Thus far we have discussed the principle, the associated problems, the code and the statistics behind the p-value but we have yet to discuss solutions. It is important to remember that although a major part of the replication crisis is the p-value, the tool which enables it, it isn’t 100% responsible.
I will admit and indeed highlight my status as a new entrant to the world of data science as an undergraduate. This means I have little experience in enabling me to truly evaluate these solutions or ideas below in what may create more ‘replicative’ science.
Inclusion below was warranted by convincing prose, powerful evidence or persuasive recommendations from well known figures. We can imagine these recommendations to act like an extensive series of pre-flight safety checks. A combination of protective layers designed to make something foolproof.
P-hacking falls into two very broad categories. 1) The unconsciously biased, naive, or poorly skilled practitioner. 2) The conscious hacker, desperate to be published, using different resources to hit the magic number of significance. Solutions must attempt to solve one or both of these. None of these proposals solve the problem in its entirety, but a combination of them appears to have a real chance.
(The following suggestions are in no particular order)
SOLUTION 1: REWARDS TO PREVENT PUBLICATION BIAS
There are so many potential reasons for a case of p-hacking to occur that is very difficult to isolate the root cause. (Here is a mathematical model of the bias, p4 link). But if we are to just go by the frequency of mentions, the term ‘publication bias’ wins when discussing p-values. We can define this type of bias as one only publishing the positive or dramatic finding. Studies undertaken that don’t find anything significant or newsworthy tend not to be published nearly as much despite there being potential unknown future value.
Evidence of publication bias > change in expected published studies as the p-value fails to reach the magic 0.05 (from this paper: The Extent and Consequences of P-Hacking in Science)
In an exponential age of communication and limitless information there should be no ceiling on what can be known through a research process. Of course the committees and groups and traditions of the peer review and publishing process have a purpose. But there is significant evidence of the process’s failure. We would want to safeguard against poor research being widely available or cited so rather than simply suggesting a transparent process from beginning to end could we perhaps not separate out and encapsulate the whole process more. More encapsulation would mean more opportunity for appraisal and reward for a studies progress.

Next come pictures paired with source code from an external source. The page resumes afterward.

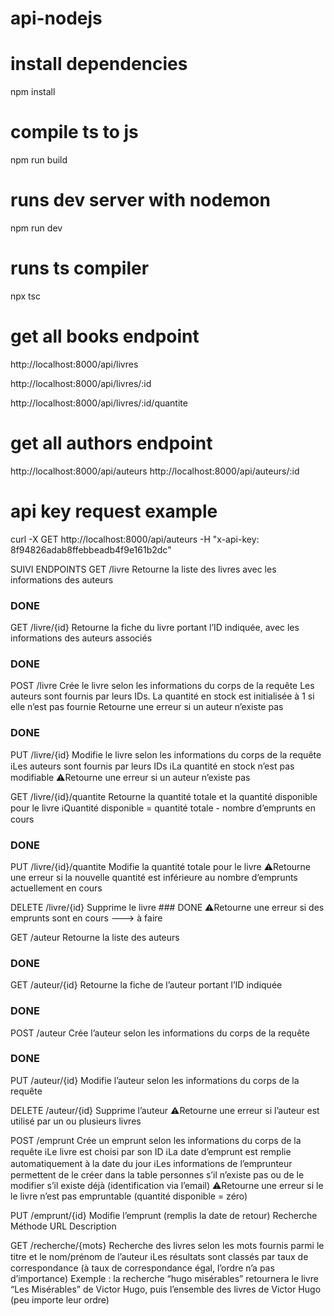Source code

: # api-nodejs

# install dependencies

npm install

# compile ts to js

npm run build

# runs dev server with nodemon

npm run dev

# runs ts compiler

npx tsc

# get all books endpoint

http://localhost:8000/api/livres

http://localhost:8000/api/livres/:id

http://localhost:8000/api/livres/:id/quantite

# get all authors endpoint

http://localhost:8000/api/auteurs
http://localhost:8000/api/auteurs/:id

# api key request example

curl -X GET http://localhost:8000/api/auteurs -H "x-api-key: 8f94826adab8ffebbeadb4f9e161b2dc"

SUIVI ENDPOINTS
GET /livre Retourne la liste des livres avec les informations des auteurs

### DONE

GET /livre/{id} Retourne la fiche du livre portant l’ID indiquée, avec les
informations des auteurs associés

### DONE

POST /livre Crée le livre selon les informations du corps de la requête
Les auteurs sont fournis par leurs IDs. La quantité en stock est initialisée à 1 si elle n’est pas fournie
Retourne une erreur si un auteur n’existe pas

### DONE

PUT /livre/{id} Modifie le livre selon les informations du corps de la requête
ℹLes auteurs sont fournis par leurs IDs
ℹLa quantité en stock n’est pas modifiable
⚠Retourne une erreur si un auteur n’existe pas

GET /livre/{id}/quantite Retourne la quantité totale et la quantité disponible pour le livre
ℹQuantité disponible = quantité totale - nombre d’emprunts en
cours

### DONE

PUT /livre/{id}/quantite Modifie la quantité totale pour le livre
⚠Retourne une erreur si la nouvelle quantité est inférieure au
nombre d’emprunts actuellement en cours

DELETE /livre/{id} Supprime le livre ### DONE
⚠Retourne une erreur si des emprunts sont en cours ---> à faire

GET /auteur Retourne la liste des auteurs

### DONE

GET /auteur/{id} Retourne la fiche de l’auteur portant l’ID indiquée

### DONE

POST /auteur Crée l’auteur selon les informations du corps de la requête

### DONE

PUT /auteur/{id} Modifie l’auteur selon les informations du corps de la requête

DELETE /auteur/{id} Supprime l’auteur
⚠Retourne une erreur si l’auteur est utilisé par un ou plusieurs livres

POST /emprunt Crée un emprunt selon les informations du corps de la requête
ℹLe livre est choisi par son ID
ℹLa date d’emprunt est remplie automatiquement à la date du jour
ℹLes informations de l’emprunteur permettent de le créer dans la table
personnes s’il n’existe pas ou de le modifier s’il existe déjà (identification
via l’email)
⚠Retourne une erreur si le le livre n’est pas empruntable (quantité
disponible = zéro)

PUT /emprunt/{id} Modifie l’emprunt (remplis la date de retour)
Recherche
Méthode URL Description

GET /recherche/{mots} Recherche des livres selon les mots fournis parmi le titre et le
nom/prénom de l’auteur
ℹLes résultats sont classés par taux de correspondance (à taux de
correspondance égal, l’ordre n’a pas d’importance)
Exemple : la recherche “hugo misérables” retournera le livre “Les
Misérables” de Victor Hugo, puis l’ensemble des livres de Victor
Hugo (peu importe leur ordre)

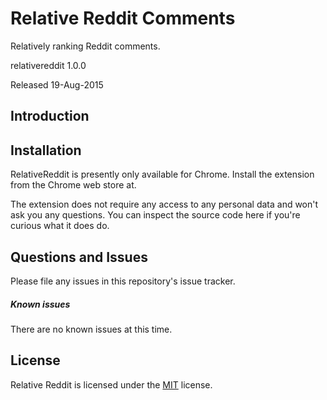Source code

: # Relative Reddit Comments
Relatively ranking Reddit comments.

relativereddit 1.0.0

Released 19-Aug-2015

## Introduction

## Installation
RelativeReddit is presently only available for Chrome. Install the extension from the Chrome web store at. 

The extension does not require any access to any personal data and won't ask you any questions. You can inspect the source
code here if you're curious what it does do.

## Questions and Issues

Please file any issues in this repository's issue tracker.

##### Known issues
There are no known issues at this time.

## License
Relative Reddit is licensed under the [MIT](http://opensource.org/licenses/MIT) license.
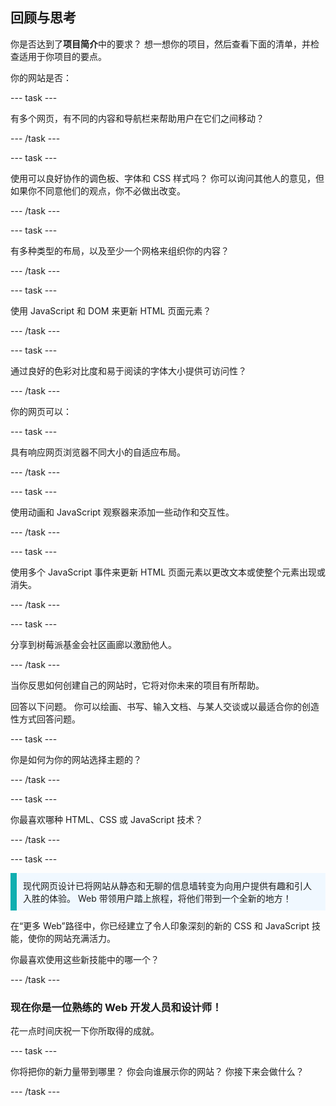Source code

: ## 回顾与思考

你是否达到了**项目简介**中的要求？ 想一想你的项目，然后查看下面的清单，并检查适用于你项目的要点。

你的网站是否：

\--- task ---

有多个网页，有不同的内容和导航栏来帮助用户在它们之间移动？

\--- /task ---

\--- task ---

使用可以良好协作的调色板、字体和 CSS 样式吗？ 你可以询问其他人的意见，但如果你不同意他们的观点，你不必做出改变。

\--- /task ---

\--- task ---

有多种类型的布局，以及至少一个网格来组织你的内容？

\--- /task ---

\--- task ---

使用 JavaScript 和 DOM 来更新 HTML 页面元素？

\--- /task ---

\--- task ---

通过良好的色彩对比度和易于阅读的字体大小提供可访问性？

\--- /task ---

你的网页可以：

\--- task ---

具有响应网页浏览器不同大小的自适应布局。

\--- /task ---

\--- task ---

使用动画和 JavaScript 观察器来添加一些动作和交互性。

\--- /task ---

\--- task ---

使用多个 JavaScript 事件来更新 HTML 页面元素以更改文本或使整个元素出现或消失。

\--- /task ---

\--- task ---

分享到树莓派基金会社区画廊以激励他人。

\--- /task ---

当你反思如何创建自己的网站时，它将对你未来的项目有所帮助。

回答以下问题。 你可以绘画、书写、输入文档、与某人交谈或以最适合你的创造性方式回答问题。

\--- task ---

你是如何为你的网站选择主题的？

\--- /task ---

\--- task ---

你最喜欢哪种 HTML、CSS 或 JavaScript 技术？

\--- /task ---

\--- task ---

<p style="border-left: solid; border-width:10px; border-color: #0faeb0; background-color: aliceblue; padding: 10px;">
现代网页设计已将网站从静态和无聊的信息墙转变为向用户提供有趣和引人入胜的体验。 Web 带领用户踏上旅程，将他们带到一个全新的地方！
</p>

在“更多 Web”路径中，你已经建立了令人印象深刻的新的 CSS 和 JavaScript 技能，使你的网站充满活力。

你最喜欢使用这些新技能中的哪一个？

\--- /task ---

### 现在你是一位熟练的 Web 开发人员和设计师！

花一点时间庆祝一下你所取得的成就。

\--- task ---

你将把你的新力量带到哪里？ 你会向谁展示你的网站？ 你接下来会做什么？

\--- /task ---
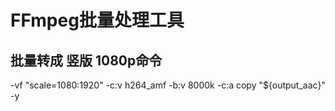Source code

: # FFmpeg批量处理工具
## 批量转成 竖版 1080p命令
-vf "scale=1080:1920" -c:v h264_amf -b:v 8000k -c:a copy "${output_aac}" -y

##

‘The institutions of science need to get better at rewarding failure’ is a proposal (link) that is backed up by John Ioannidis, the author that published the meta-analysis that helped define the replication crisis. He states “failures, on average, are more valuable than positive studies,” this being another pillar of NN Taleb’s philosophy ‘via negativa’. The article states another common theme, “young scientists need publications to get jobs.” How can we change the metrics to reward quality research?
SOLUTION 2: INTEGRITY
Proposed by well known mathematician Hannah Fry (article link), ensuring integrity in the research process of the tech industry could be improved by the requirement to go on record as taking a ‘Hippocratic oath’. This is a specific angle with a focus on ethics rather than the p-value but perhaps there could exist something substantial and public for research publishing in general?
SOLUTION 3: AUTOMATION
Could there be an open source software tool developed that becomes a necessary part of reaching the peer review stage? I imagine it could be built piece by piece over time, first targeting analysis of raw data sets for example and would need to have a level of automation built into it to decipher the context and relationship requirements of multiple variables. Could it simply match patterns of successful studies in particular domains. Could it search for signs of bias by looking at or needing the full p-value distribution (see Taleb’s paper)? Could it run the maths?

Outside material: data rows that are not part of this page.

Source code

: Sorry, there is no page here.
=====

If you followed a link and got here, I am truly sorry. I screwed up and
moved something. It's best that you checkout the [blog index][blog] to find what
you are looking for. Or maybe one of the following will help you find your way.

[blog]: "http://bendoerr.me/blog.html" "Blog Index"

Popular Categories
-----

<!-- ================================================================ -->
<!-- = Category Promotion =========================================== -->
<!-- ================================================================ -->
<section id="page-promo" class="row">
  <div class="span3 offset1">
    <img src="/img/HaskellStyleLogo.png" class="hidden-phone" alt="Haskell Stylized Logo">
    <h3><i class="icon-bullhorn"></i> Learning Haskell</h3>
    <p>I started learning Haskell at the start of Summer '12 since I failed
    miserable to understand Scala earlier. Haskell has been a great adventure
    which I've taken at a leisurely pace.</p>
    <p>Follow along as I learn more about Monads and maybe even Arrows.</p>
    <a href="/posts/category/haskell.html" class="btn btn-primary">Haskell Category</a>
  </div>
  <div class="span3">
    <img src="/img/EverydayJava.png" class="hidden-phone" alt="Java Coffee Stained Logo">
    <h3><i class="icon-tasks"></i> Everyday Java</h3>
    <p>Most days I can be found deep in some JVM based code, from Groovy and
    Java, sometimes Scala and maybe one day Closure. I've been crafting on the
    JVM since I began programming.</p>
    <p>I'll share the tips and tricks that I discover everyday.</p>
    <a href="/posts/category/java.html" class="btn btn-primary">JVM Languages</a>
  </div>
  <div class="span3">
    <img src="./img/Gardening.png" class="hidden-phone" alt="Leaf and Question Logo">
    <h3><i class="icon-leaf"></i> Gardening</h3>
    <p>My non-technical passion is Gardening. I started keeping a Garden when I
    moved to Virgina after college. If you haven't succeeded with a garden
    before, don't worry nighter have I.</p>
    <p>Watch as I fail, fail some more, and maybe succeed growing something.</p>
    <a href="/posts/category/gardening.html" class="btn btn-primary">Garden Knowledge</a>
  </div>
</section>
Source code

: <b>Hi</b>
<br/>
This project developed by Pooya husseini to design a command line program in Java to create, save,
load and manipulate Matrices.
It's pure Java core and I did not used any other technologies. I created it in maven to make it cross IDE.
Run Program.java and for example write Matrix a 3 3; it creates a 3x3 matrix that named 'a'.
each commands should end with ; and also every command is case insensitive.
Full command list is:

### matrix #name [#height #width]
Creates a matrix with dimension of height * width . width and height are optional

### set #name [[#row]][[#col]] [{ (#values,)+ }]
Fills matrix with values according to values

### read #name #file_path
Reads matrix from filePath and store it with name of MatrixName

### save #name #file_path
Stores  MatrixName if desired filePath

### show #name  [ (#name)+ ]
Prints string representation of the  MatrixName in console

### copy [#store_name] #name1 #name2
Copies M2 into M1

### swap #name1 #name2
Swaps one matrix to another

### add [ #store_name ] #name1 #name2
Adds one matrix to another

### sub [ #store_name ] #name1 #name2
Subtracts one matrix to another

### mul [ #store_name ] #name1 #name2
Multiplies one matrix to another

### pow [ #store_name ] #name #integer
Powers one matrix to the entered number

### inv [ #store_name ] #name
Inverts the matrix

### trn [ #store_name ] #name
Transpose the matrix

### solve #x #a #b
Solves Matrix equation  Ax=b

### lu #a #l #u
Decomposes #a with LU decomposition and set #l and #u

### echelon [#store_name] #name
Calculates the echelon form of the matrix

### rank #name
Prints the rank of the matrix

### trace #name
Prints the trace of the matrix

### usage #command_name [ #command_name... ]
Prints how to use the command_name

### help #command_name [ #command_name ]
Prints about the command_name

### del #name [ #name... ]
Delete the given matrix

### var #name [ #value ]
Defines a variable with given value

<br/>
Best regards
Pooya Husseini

SOLUTION 4: PRE-REGISTRATION
Making this a standard element in research could help negate the example from this article,
“You really believe your hypothesis and you get the data and there’s ambiguity about how to analyze it. When the first analysis you try doesn’t spit out the result you want, you keep trying until you find one that does.”

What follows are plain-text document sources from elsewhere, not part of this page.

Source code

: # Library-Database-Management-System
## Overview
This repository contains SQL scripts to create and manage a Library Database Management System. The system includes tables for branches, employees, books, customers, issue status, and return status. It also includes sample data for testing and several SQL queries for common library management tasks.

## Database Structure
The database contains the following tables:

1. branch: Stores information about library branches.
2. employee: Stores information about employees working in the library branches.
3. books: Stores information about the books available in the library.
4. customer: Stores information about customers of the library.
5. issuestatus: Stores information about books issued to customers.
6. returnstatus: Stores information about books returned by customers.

Defining methodology, goals and expectations upfront could make hacking more difficult, especially for those without devious intentions. The details of this would include defining statistical parameters, defining how much data is required and what it perhaps will look like in relation to outliers.
This paper goes on to define pre registration guidelines with the following recommendations:
- Authors must list all variables collected in a study.
- Authors must report all experimental conditions, including failed manipulations.
- If observations are eliminated, authors must also report what the statistical results are if those observations are included.
- If an analysis includes a covariate, authors must report the statistical results of the analysis without the covariate.
SOLUTION 5: A NEW INTERPRETATION
This article from 2019, in the well respected science magazine, ‘Nature’, over 800 scientists signed a petition stating, “we are calling for a stop to the use of P values in the conventional, dichotomous way — to decide whether a result refutes or supports a scientific hypothesis”, essentially an abandonment of the term “statistical significance”. The three authors continue on. “We must learn to embrace uncertainty. One practical way to do so is to rename confidence intervals as ‘compatibility intervals’ and interpret them in a way that avoids overconfidence.”
From my perspective this approach to solving p-hacking is based on two key points. Firstly, it’s reliant on the power of language and secondly attempts to remind researchers of the exacting nature of the scientific method. Admirable but having looked at other solutions, I feel this is not a blanket solution and can be easily bypassed for the determined hacker.
More interestingly this paper with 72 authors proposed to enhance reproducibility by changing the p-value threshold for statistical significance from 0.05 to 0.005, with the potential effect shown in their graph below.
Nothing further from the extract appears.